日本地球惑星科学連合2024年大会

講演情報

[J] 口頭発表

セッション記号 O (パブリック) » パブリック

[O-05] 線状降水帯: 発生メカニズム・予測から防減災まで

2024年5月26日(日) 10:45 〜 12:15 展示場特設会場 (1) (幕張メッセ国際展示場 6ホール)

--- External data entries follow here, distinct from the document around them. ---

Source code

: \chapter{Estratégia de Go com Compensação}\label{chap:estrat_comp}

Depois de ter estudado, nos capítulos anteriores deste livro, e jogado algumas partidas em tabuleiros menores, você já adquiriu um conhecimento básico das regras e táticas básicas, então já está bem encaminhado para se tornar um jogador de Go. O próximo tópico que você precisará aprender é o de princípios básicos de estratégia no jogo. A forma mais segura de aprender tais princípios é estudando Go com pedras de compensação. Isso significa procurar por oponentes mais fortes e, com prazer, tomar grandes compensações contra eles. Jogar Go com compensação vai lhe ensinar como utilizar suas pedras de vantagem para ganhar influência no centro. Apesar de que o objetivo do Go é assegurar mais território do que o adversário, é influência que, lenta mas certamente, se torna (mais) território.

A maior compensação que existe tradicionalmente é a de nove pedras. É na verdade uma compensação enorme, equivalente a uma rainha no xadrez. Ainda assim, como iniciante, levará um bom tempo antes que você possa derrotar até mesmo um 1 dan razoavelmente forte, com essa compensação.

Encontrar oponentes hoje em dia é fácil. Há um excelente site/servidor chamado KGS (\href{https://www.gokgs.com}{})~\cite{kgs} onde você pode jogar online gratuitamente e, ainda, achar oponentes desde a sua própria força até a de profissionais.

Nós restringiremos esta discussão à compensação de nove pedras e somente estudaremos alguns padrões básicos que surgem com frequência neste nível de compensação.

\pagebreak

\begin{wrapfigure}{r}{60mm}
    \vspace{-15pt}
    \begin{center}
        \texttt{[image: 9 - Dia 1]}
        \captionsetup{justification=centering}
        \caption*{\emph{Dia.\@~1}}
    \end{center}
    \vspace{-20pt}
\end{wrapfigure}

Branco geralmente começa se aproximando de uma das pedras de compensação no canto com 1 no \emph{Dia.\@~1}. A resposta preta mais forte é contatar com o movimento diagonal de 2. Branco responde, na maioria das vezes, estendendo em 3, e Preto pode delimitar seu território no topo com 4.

コンビーナ:佐々 浩司(高知大学教育研究部自然科学系理学部門)、和田 章(東京工業大学)、佐山 敬洋(京都大学)、宮地 良典(国立研究開発法人 産業技術総合研究所 地質調査総合センター)、座長:和田 章(東京工業大学)、米田 雅子(東京工業大学)


11:25 〜 11:45

[O05-06] 避難情報の範囲が避難意向に与える影響

★招待講演

*廣井 悠1 (1.東京大学)

キーワード:避難情報、質問紙調査

線状降水帯が発生すると,大雨災害発生の危険度が急激に高まる可能性があることから,気象庁では線状降水帯による大雨が予測される半日程度前から呼びかけを行うことになっている.さらに,大雨による災害発生の危険度が急激に高まると顕著な大雨に関する気象情報が発表されるが,その際,災害が想定される危険な場所にいる住民は市町村が発表する避難情報を参考として,適切な避難行動をとる必要がある.しかしながら,一般に避難情報の発表においては正確性や迅速性,そして詳細性のすべてを両立することは難しく,特に線状降水帯は正確な予測が難しいことを踏まえると,これらの犠牲者を減らすためには状況に応じた適切避難情報の出し方がよりいっそう必要とされる.
本稿ではこのなかでも避難情報対象範囲の「細かさ」に注目して記述する.2019年6月からはじまった防災気象情報のレベル化における本格的な適用事例は2019年の九州南部豪雨と考えられるが,このとき鹿児島市は7月3日の午前9時35分に市内全域の59万4943人を対象に避難指示を発表した.しかし,実際に避難所などに避難した人数は3500人弱で避難率は0.6%あまりであり,このことからも市内全域に避難情報を出すことの是非を検討する必要性はある.一般に,全域など広い範囲に避難情報を発令した場合,住民に危機感をもたせることは難しいものと考えられるが,本研究では,避難情報の対象範囲の呼びかけ方によって,住民の避難意向がどのように変化するかを考える.